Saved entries
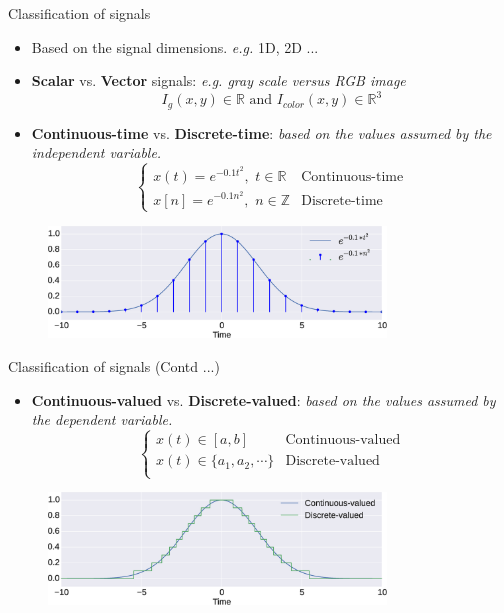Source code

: \documentclass{beamer}
\begin{document}
\begin{frame}{Classification of signals}\
\begin{itemize}
\item Based on the signal dimensions. \textit{e.g.} 1D, 2D ...
\item \textbf{Scalar} vs. \textbf{Vector} signals: \textit{e.g. gray scale versus RGB image}
\[I_g\left(x,y\right) \in \mathbb{R} \,\,\mathrm{and}\,\, I_{color}\left(x,y\right) \in \mathbb{R}^3\]
\item \textbf{Continuous-time} vs. \textbf{Discrete-time}: \textit{based on the values assumed by the independent variable.}
\[
\begin{cases}
x(t) = e^{-0.1t^{2}}, \,\, t \in \mathbb{R} & \text{Continuous-time} \\
x[n] = e^{-0.1n^{2}}, \,\, n \in \mathbb{Z} & \text{Discrete-time}
\end{cases}
 \]
\end{itemize}
\begin{figure}
\includegraphics[width=0.8\textwidth]{img/cont_disc.eps}
\end{figure}
\end{frame}

\begin{frame}{Classification of signals (Contd ...)}
\begin{itemize}
\item \textbf{Continuous-valued} vs. \textbf{Discrete-valued}: \textit{based on the values assumed by the dependent variable.}
\[
\begin{cases}
x(t) \in [a, b] & \text{Continuous-valued} \\
x(t) \in \{a_1, a_2, \cdots\} & \text{Discrete-valued} \\
\end{cases}
 \]
\end{itemize}
\begin{figure}
\includegraphics[width=0.8\textwidth]{img/cont_disc_val.eps}
\end{figure}
\end{frame}
\end{document}

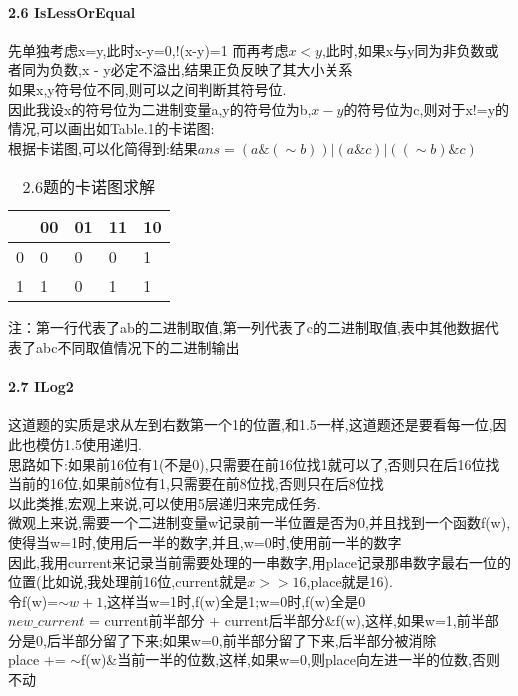 \documentclass{article}
\begin{document}
\begin{CJK}{UTF8}{gkai}
\paragraph{2.6 IsLessOrEqual} 
先单独考虑x=y,此时x-y=0,!(x-y)=1
而再考虑$x<y$,此时,如果x与y同为非负数或者同为负数,x - y必定不溢出,结果正负反映了其大小关系\\
如果x,y符号位不同,则可以之间判断其符号位.\\
因此我设x的符号位为二进制变量a,y的符号位为b,$x-y$的符号位为c,则对于x!=y的情况,可以画出如Table.1的卡诺图:\\
根据卡诺图,可以化简得到:结果$ans = (a\&(\sim b))|(a\&c)|((\sim b)\&c)$\\

\begin{table}[!htbp] 
	
	\caption{2.6题的卡诺图求解}
	\begin{flushleft} 
		\begin{tabular}{|l|l|l|l|l|} 
			\hline   & 00 & 01 & 11 & 10\\ 
			\hline 0 &0 &0 &0 &1 \\ 
			\hline 1 &1 &0 &1 &1 \\
			\hline
		\end{tabular} 
		注：第一行代表了ab的二进制取值,第一列代表了c的二进制取值,表中其他数据代表了abc不同取值情况下的二进制输出
	\end{flushleft} 
\end{table}

\paragraph{2.7 ILog2} 
这道题的实质是求从左到右数第一个1的位置,和1.5一样,这道题还是要看每一位,因此也模仿1.5使用递归.\\
思路如下:如果前16位有1(不是0),只需要在前16位找1就可以了,否则只在后16位找\\
当前的16位,如果前8位有1,只需要在前8位找,否则只在后8位找\\
以此类推,宏观上来说,可以使用5层递归来完成任务.\\
微观上来说,需要一个二进制变量w记录前一半位置是否为0,并且找到一个函数f(w),使得当w=1时,使用后一半的数字,并且,w=0时,使用前一半的数字\\
因此,我用current来记录当前需要处理的一串数字,用place记录那串数字最右一位的位置(比如说,我处理前16位,current就是$x>>16$,place就是16).\\
令f(w)=$\sim w+1$,这样当w=1时,f(w)全是1;w=0时,f(w)全是0\\
$new\_current$ = current前半部分 + current后半部分\&f(w),这样,如果w=1,前半部分是0,后半部分留了下来;如果w=0,前半部分留了下来,后半部分被消除\\
place += $\sim $f(w)\&当前一半的位数,这样,如果w=0,则place向左进一半的位数,否则不动\\



\end{CJK}
\end{document}
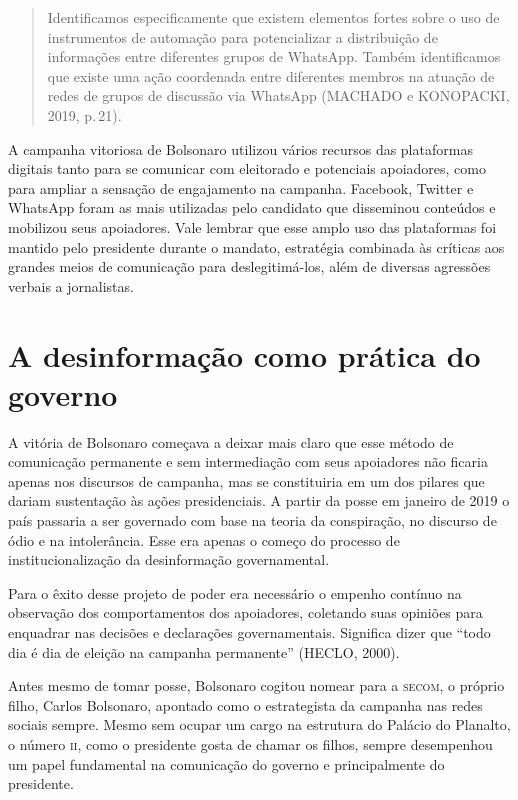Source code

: \begin{quote}
Identificamos especificamente que existem elementos fortes sobre o uso
de instrumentos de automação para potencializar a distribuição de
informações entre diferentes grupos de WhatsApp. Também identificamos
que existe uma ação coordenada entre diferentes membros na atuação de
redes de grupos de discussão via WhatsApp (MACHADO e KONOPACKI, 2019, p.\,21).
\end{quote}

A campanha vitoriosa de Bolsonaro utilizou vários recursos das
plataformas digitais tanto para se comunicar com eleitorado e potenciais
apoiadores, como para ampliar a sensação de engajamento na campanha.
Facebook, Twitter e WhatsApp foram as mais utilizadas pelo candidato que
disseminou conteúdos e mobilizou seus apoiadores. Vale lembrar que esse
amplo uso das plataformas foi mantido pelo presidente durante o mandato,
estratégia combinada às críticas aos grandes meios de comunicação para
deslegitimá-los, além de diversas agressões verbais a jornalistas.

\section{A desinformação como prática do governo }

A vitória de Bolsonaro começava a deixar mais claro que esse método de
comunicação permanente e sem intermediação com seus apoiadores não
ficaria apenas nos discursos de campanha, mas se constituiria em um dos
pilares que dariam sustentação às ações presidenciais. A partir da posse
em janeiro de 2019 o país passaria a ser governado com base na teoria da
conspiração, no discurso de ódio e na intolerância. Esse era apenas o
começo do processo de institucionalização da desinformação
governamental.

Para o êxito desse projeto de poder era necessário o empenho contínuo na
observação dos comportamentos dos apoiadores, coletando suas opiniões
para enquadrar nas decisões e declarações governamentais. Significa
dizer que ``todo dia é dia de eleição na campanha permanente'' (HECLO,
2000).

Antes mesmo de tomar posse, Bolsonaro cogitou nomear para a \textsc{secom}, o próprio filho, Carlos Bolsonaro, apontado como
o estrategista da campanha nas redes sociais sempre. Mesmo sem ocupar um
cargo na estrutura do Palácio do Planalto, o número \textsc{ii}, como o presidente
gosta de chamar os filhos, sempre desempenhou um papel fundamental na
comunicação do governo e principalmente do presidente.

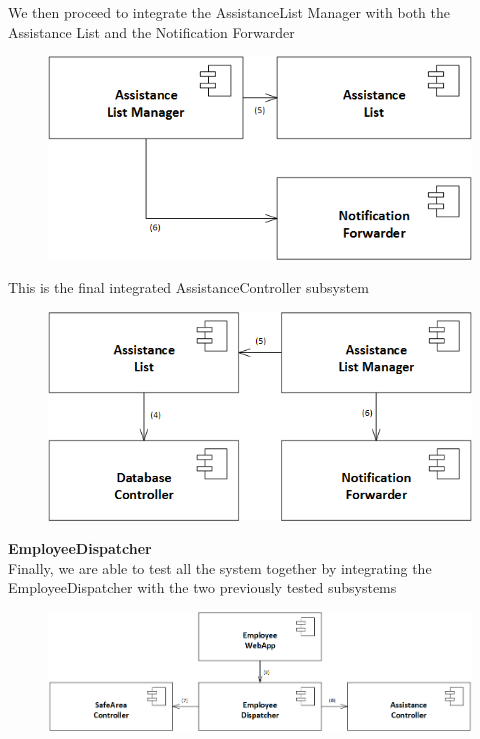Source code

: \documentclass{article}
\begin{document}
We then proceed to integrate the AssistanceList Manager with both the Assistance List and the Notification Forwarder
\begin{figure}[H]
\includegraphics[scale=0.5]{Assistance/Assistance3}
\centering
\end{figure}
This is the final integrated AssistanceController subsystem
\begin{figure}[H]
\includegraphics[scale=0.5]{Assistance/AssistanceControllerIntegration}
\centering
\end{figure}
\textbf{EmployeeDispatcher}
\\
Finally, we are able to test all the system together by integrating the EmployeeDispatcher with the two previously tested subsystems
\begin{figure}[H]
\includegraphics[scale=0.5]{Images/Employee/EmployeeAppIntegration}
\centering
\end{figure}
\newpage
\end{document}
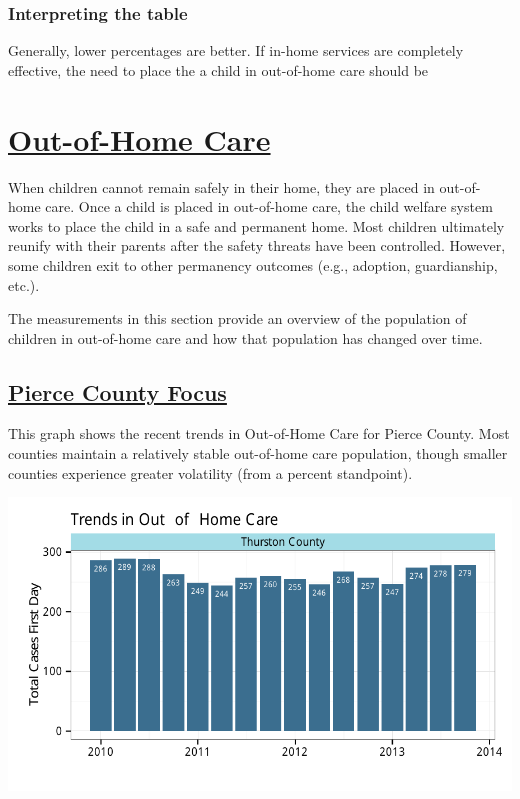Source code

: \documentclass{article}\usepackage{graphicx, color}
\makeatletter
\def\maxwidth{ %
  \ifdim\Gin@nat@width>\linewidth
    \linewidth
  \else
    \Gin@nat@width
  \fi
}
\newenvironment{knitrout}{}{} %
\makeatother
\begin{document}
\subsubsection{Interpreting the table}
Generally, lower percentages are better. If in-home services are completely effective, the need to place the a child in out-of-home care should be 

\section{\href{http://www.partnersforourchildren.org/child-well-being/visualizations/out-home-care/trends}
    {Out-of-Home Care}
}
When children cannot remain safely in their home, they are placed in out-of-home care. Once a child is placed in out-of-home care, the child welfare system works to place the child in a safe and permanent home. Most children ultimately reunify with their parents after the safety threats have been controlled.
However, some children exit to other permanency outcomes (e.g., adoption, guardianship, etc.).

The measurements in this section provide an overview of the population of children in out-of-home care and how that population has changed over time.

\subsection{\href{http://www.partnersforourchildren.org/child-well-being/visualizations/out-home-care/trends}
{Pierce County Focus}
}
This graph shows the recent trends in Out-of-Home Care for
Pierce County. Most counties maintain a relatively stable out-of-home care population, though smaller counties experience greater volatility (from a percent standpoint).

\begin{knitrout}
\color{fgcolor}

{\centering \includegraphics[width=\maxwidth]{figure/ooh_focus} 

}



\end{knitrout}
\end{document}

→ **Problem description**
Reproduce the data above word for word, but leave the images out.

→ **Response to this exercise**
Source code

: \documentclass{beamer}
\begin{document}
\begin{frame}{Classification of signals}\
\begin{itemize}
\item Based on the signal dimensions. \textit{e.g.} 1D, 2D ...
\item \textbf{Scalar} vs. \textbf{Vector} signals: \textit{e.g. gray scale versus RGB image}
\[I_g\left(x,y\right) \in \mathbb{R} \,\,\mathrm{and}\,\, I_{color}\left(x,y\right) \in \mathbb{R}^3\]
\item \textbf{Continuous-time} vs. \textbf{Discrete-time}: \textit{based on the values assumed by the independent variable.}
\[
\begin{cases}
x(t) = e^{-0.1t^{2}}, \,\, t \in \mathbb{R} & \text{Continuous-time} \\
x[n] = e^{-0.1n^{2}}, \,\, n \in \mathbb{Z} & \text{Discrete-time}
\end{cases}
 \]
\end{itemize}
\begin{figure}
\includegraphics[width=0.8\textwidth]{img/cont_disc.eps}
\end{figure}
\end{frame}

\begin{frame}{Classification of signals (Contd ...)}
\begin{itemize}
\item \textbf{Continuous-valued} vs. \textbf{Discrete-valued}: \textit{based on the values assumed by the dependent variable.}
\[
\begin{cases}
x(t) \in [a, b] & \text{Continuous-valued} \\
x(t) \in \{a_1, a_2, \cdots\} & \text{Discrete-valued} \\
\end{cases}
 \]
\end{itemize}
\begin{figure}
\includegraphics[width=0.8\textwidth]{img/cont_disc_val.eps}
\end{figure}
\end{frame}
\end{document}

 \documentclass{article}
\begin{document}
\begin{CJK}{UTF8}{gkai}
\paragraph{2.6 IsLessOrEqual} 
先单独考虑x=y,此时x-y=0,!(x-y)=1
而再考虑$x<y$,此时,如果x与y同为非负数或者同为负数,x - y必定不溢出,结果正负反映了其大小关系\\
如果x,y符号位不同,则可以之间判断其符号位.\\
因此我设x的符号位为二进制变量a,y的符号位为b,$x-y$的符号位为c,则对于x!=y的情况,可以画出如Table.1的卡诺图:\\
根据卡诺图,可以化简得到:结果$ans = (a\&(\sim b))|(a\&c)|((\sim b)\&c)$\\

\begin{table}[!htbp] 
	
	\caption{2.6题的卡诺图求解}
	\begin{flushleft} 
		\begin{tabular}{|l|l|l|l|l|} 
			\hline   & 00 & 01 & 11 & 10\\ 
			\hline 0 &0 &0 &0 &1 \\ 
			\hline 1 &1 &0 &1 &1 \\
			\hline
		\end{tabular} 
		注：第一行代表了ab的二进制取值,第一列代表了c的二进制取值,表中其他数据代表了abc不同取值情况下的二进制输出
	\end{flushleft} 
\end{table}

\paragraph{2.7 ILog2} 
这道题的实质是求从左到右数第一个1的位置,和1.5一样,这道题还是要看每一位,因此也模仿1.5使用递归.\\
思路如下:如果前16位有1(不是0),只需要在前16位找1就可以了,否则只在后16位找\\
当前的16位,如果前8位有1,只需要在前8位找,否则只在后8位找\\
以此类推,宏观上来说,可以使用5层递归来完成任务.\\
微观上来说,需要一个二进制变量w记录前一半位置是否为0,并且找到一个函数f(w),使得当w=1时,使用后一半的数字,并且,w=0时,使用前一半的数字\\
因此,我用current来记录当前需要处理的一串数字,用place记录那串数字最右一位的位置(比如说,我处理前16位,current就是$x>>16$,place就是16).\\
令f(w)=$\sim w+1$,这样当w=1时,f(w)全是1;w=0时,f(w)全是0\\
$new\_current$ = current前半部分 + current后半部分\&f(w),这样,如果w=1,前半部分是0,后半部分留了下来;如果w=0,前半部分留了下来,后半部分被消除\\
place += $\sim $f(w)\&当前一半的位数,这样,如果w=0,则place向左进一半的位数,否则不动\\



\end{CJK}
\end{document}
Source code

: \begin{quote}
Identificamos especificamente que existem elementos fortes sobre o uso
de instrumentos de automação para potencializar a distribuição de
informações entre diferentes grupos de WhatsApp. Também identificamos
que existe uma ação coordenada entre diferentes membros na atuação de
redes de grupos de discussão via WhatsApp (MACHADO e KONOPACKI, 2019, p.\,21).
\end{quote}

A campanha vitoriosa de Bolsonaro utilizou vários recursos das
plataformas digitais tanto para se comunicar com eleitorado e potenciais
apoiadores, como para ampliar a sensação de engajamento na campanha.
Facebook, Twitter e WhatsApp foram as mais utilizadas pelo candidato que
disseminou conteúdos e mobilizou seus apoiadores. Vale lembrar que esse
amplo uso das plataformas foi mantido pelo presidente durante o mandato,
estratégia combinada às críticas aos grandes meios de comunicação para
deslegitimá-los, além de diversas agressões verbais a jornalistas.

\section{A desinformação como prática do governo }

A vitória de Bolsonaro começava a deixar mais claro que esse método de
comunicação permanente e sem intermediação com seus apoiadores não
ficaria apenas nos discursos de campanha, mas se constituiria em um dos
pilares que dariam sustentação às ações presidenciais. A partir da posse
em janeiro de 2019 o país passaria a ser governado com base na teoria da
conspiração, no discurso de ódio e na intolerância. Esse era apenas o
começo do processo de institucionalização da desinformação
governamental.

Para o êxito desse projeto de poder era necessário o empenho contínuo na
observação dos comportamentos dos apoiadores, coletando suas opiniões
para enquadrar nas decisões e declarações governamentais. Significa
dizer que ``todo dia é dia de eleição na campanha permanente'' (HECLO,
2000).

Antes mesmo de tomar posse, Bolsonaro cogitou nomear para a \textsc{secom}, o próprio filho, Carlos Bolsonaro, apontado como
o estrategista da campanha nas redes sociais sempre. Mesmo sem ocupar um
cargo na estrutura do Palácio do Planalto, o número \textsc{ii}, como o presidente
gosta de chamar os filhos, sempre desempenhou um papel fundamental na
comunicação do governo e principalmente do presidente.

Source code

: \documentclass{article}
\begin{document}
We then proceed to integrate the AssistanceList Manager with both the Assistance List and the Notification Forwarder
\begin{figure}[H]
\includegraphics[scale=0.5]{Assistance/Assistance3}
\centering
\end{figure}
This is the final integrated AssistanceController subsystem
\begin{figure}[H]
\includegraphics[scale=0.5]{Assistance/AssistanceControllerIntegration}
\centering
\end{figure}
\textbf{EmployeeDispatcher}
\\
Finally, we are able to test all the system together by integrating the EmployeeDispatcher with the two previously tested subsystems
\begin{figure}[H]
\includegraphics[scale=0.5]{Images/Employee/EmployeeAppIntegration}
\centering
\end{figure}
\newpage
\end{document}
Source code

: \documentclass{article}\usepackage{graphicx, color}
\makeatletter
\def\maxwidth{ %
  \ifdim\Gin@nat@width>\linewidth
    \linewidth
  \else
    \Gin@nat@width
  \fi
}
\newenvironment{knitrout}{}{} %
\makeatother
\begin{document}
\subsubsection{Interpreting the table}
Generally, lower percentages are better. If in-home services are completely effective, the need to place the a child in out-of-home care should be 

\section{\href{http://www.partnersforourchildren.org/child-well-being/visualizations/out-home-care/trends}
    {Out-of-Home Care}
}
When children cannot remain safely in their home, they are placed in out-of-home care. Once a child is placed in out-of-home care, the child welfare system works to place the child in a safe and permanent home. Most children ultimately reunify with their parents after the safety threats have been controlled.
However, some children exit to other permanency outcomes (e.g., adoption, guardianship, etc.).

The measurements in this section provide an overview of the population of children in out-of-home care and how that population has changed over time.

\subsection{\href{http://www.partnersforourchildren.org/child-well-being/visualizations/out-home-care/trends}
{Pierce County Focus}
}
This graph shows the recent trends in Out-of-Home Care for
Pierce County. Most counties maintain a relatively stable out-of-home care population, though smaller counties experience greater volatility (from a percent standpoint).

\begin{knitrout}
\color{fgcolor}

{\centering \includegraphics[width=\maxwidth]{figure/ooh_focus} 

}



\end{knitrout}
\end{document}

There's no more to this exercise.